### PROBLEM TO WORK ON:
Records follow. Select each line holding "Carry".

********************

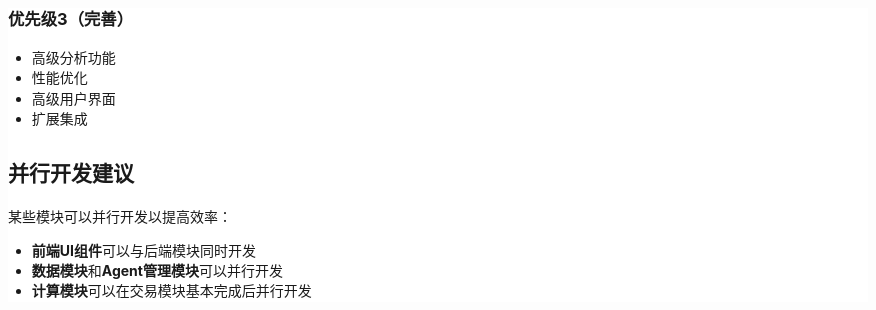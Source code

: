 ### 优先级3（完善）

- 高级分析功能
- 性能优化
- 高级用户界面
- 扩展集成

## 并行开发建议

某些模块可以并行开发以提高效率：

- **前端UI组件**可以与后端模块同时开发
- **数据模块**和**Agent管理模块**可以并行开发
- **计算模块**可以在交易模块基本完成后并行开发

********************

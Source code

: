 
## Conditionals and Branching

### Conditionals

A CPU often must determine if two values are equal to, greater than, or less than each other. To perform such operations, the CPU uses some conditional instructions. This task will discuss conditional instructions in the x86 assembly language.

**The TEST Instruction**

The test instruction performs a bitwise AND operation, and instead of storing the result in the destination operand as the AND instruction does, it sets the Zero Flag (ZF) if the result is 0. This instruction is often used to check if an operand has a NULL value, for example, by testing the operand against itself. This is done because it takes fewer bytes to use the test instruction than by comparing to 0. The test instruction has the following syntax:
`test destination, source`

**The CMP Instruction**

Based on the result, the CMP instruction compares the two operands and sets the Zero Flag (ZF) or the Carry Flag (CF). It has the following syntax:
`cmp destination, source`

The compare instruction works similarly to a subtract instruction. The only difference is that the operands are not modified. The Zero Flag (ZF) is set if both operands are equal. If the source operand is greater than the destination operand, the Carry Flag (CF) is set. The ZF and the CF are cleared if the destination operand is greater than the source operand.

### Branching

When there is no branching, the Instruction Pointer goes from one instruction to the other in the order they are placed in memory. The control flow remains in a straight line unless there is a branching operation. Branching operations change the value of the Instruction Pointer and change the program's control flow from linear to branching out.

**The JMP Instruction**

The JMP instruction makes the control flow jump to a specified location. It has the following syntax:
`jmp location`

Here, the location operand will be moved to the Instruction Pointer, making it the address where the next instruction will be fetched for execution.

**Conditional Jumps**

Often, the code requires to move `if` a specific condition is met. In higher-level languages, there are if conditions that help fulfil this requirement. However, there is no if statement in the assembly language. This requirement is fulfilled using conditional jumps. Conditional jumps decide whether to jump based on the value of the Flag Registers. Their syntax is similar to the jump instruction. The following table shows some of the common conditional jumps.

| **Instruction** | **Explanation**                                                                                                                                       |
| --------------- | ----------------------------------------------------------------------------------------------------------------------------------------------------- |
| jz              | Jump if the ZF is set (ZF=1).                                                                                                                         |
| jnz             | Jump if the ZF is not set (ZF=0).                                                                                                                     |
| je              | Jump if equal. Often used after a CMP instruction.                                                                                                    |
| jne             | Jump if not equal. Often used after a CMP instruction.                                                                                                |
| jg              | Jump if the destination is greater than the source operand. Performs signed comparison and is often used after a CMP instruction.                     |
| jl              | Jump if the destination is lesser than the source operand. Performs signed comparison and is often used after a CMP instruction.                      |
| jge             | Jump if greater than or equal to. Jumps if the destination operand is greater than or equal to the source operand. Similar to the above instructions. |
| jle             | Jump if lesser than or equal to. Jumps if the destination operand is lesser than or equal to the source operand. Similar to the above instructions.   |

********************

### TASK RESULT:
Based on the result, the CMP instruction compares the two operands and sets the Zero Flag (ZF) or the Carry Flag (CF). It has the following syntax:
The compare instruction works similarly to a subtract instruction. The only difference is that the operands are not modified. The Zero Flag (ZF) is set if both operands are equal. If the source operand is greater than the destination operand, the Carry Flag (CF) is set. The ZF and the CF are cleared if the destination operand is greater than the source operand.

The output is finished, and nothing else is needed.